» What you have to do
What lines of the data hold the string "problems"? Copy them all.
━━━ Provided records ━━━
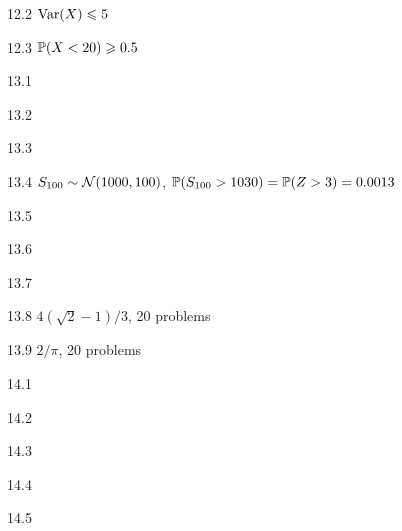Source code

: \protect \hypertarget {soln:12.2}{}
\begin{solution}{{12.2}}
  $\Var(X)\leq 5$
\end{solution}
\protect \hypertarget {soln:12.3}{}
\begin{solution}{{12.3}}
  $\P(X<20) \geq 0.5$
\end{solution}
\protect \hypertarget {soln:13.1}{}
\begin{solution}{{13.1}}
\end{solution}
\protect \hypertarget {soln:13.2}{}
\begin{solution}{{13.2}}
\end{solution}
\protect \hypertarget {soln:13.3}{}
\begin{solution}{{13.3}}
\end{solution}
\protect \hypertarget {soln:13.4}{}
\begin{solution}{{13.4}}
  $S_{100} \sim \cN(1000, 100)$, $\P(S_{100}>1030)=\P(Z>3)=0.0013$
\end{solution}
\protect \hypertarget {soln:13.5}{}
\begin{solution}{{13.5}}
\end{solution}
\protect \hypertarget {soln:13.6}{}
\begin{solution}{{13.6}}
\end{solution}
\protect \hypertarget {soln:13.7}{}
\begin{solution}{{13.7}}
\end{solution}
\protect \hypertarget {soln:13.8}{}
\begin{solution}{{13.8}}
  $4(\sqrt{2}-1)/3$, 20 problems
\end{solution}
\protect \hypertarget {soln:13.9}{}
\begin{solution}{{13.9}}
  $2/\pi$, 20 problems
\end{solution}
\protect \hypertarget {soln:14.1}{}
\begin{solution}{{14.1}}
\end{solution}
\protect \hypertarget {soln:14.2}{}
\begin{solution}{{14.2}}
\end{solution}
\protect \hypertarget {soln:14.3}{}
\begin{solution}{{14.3}}
\end{solution}
\protect \hypertarget {soln:14.4}{}
\begin{solution}{{14.4}}
\end{solution}
\protect \hypertarget {soln:14.5}{}
\begin{solution}{{14.5}}
\end{solution}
━━━
» Reply to the exercise
  $4(\sqrt{2}-1)/3$, 20 problems
  $2/\pi$, 20 problems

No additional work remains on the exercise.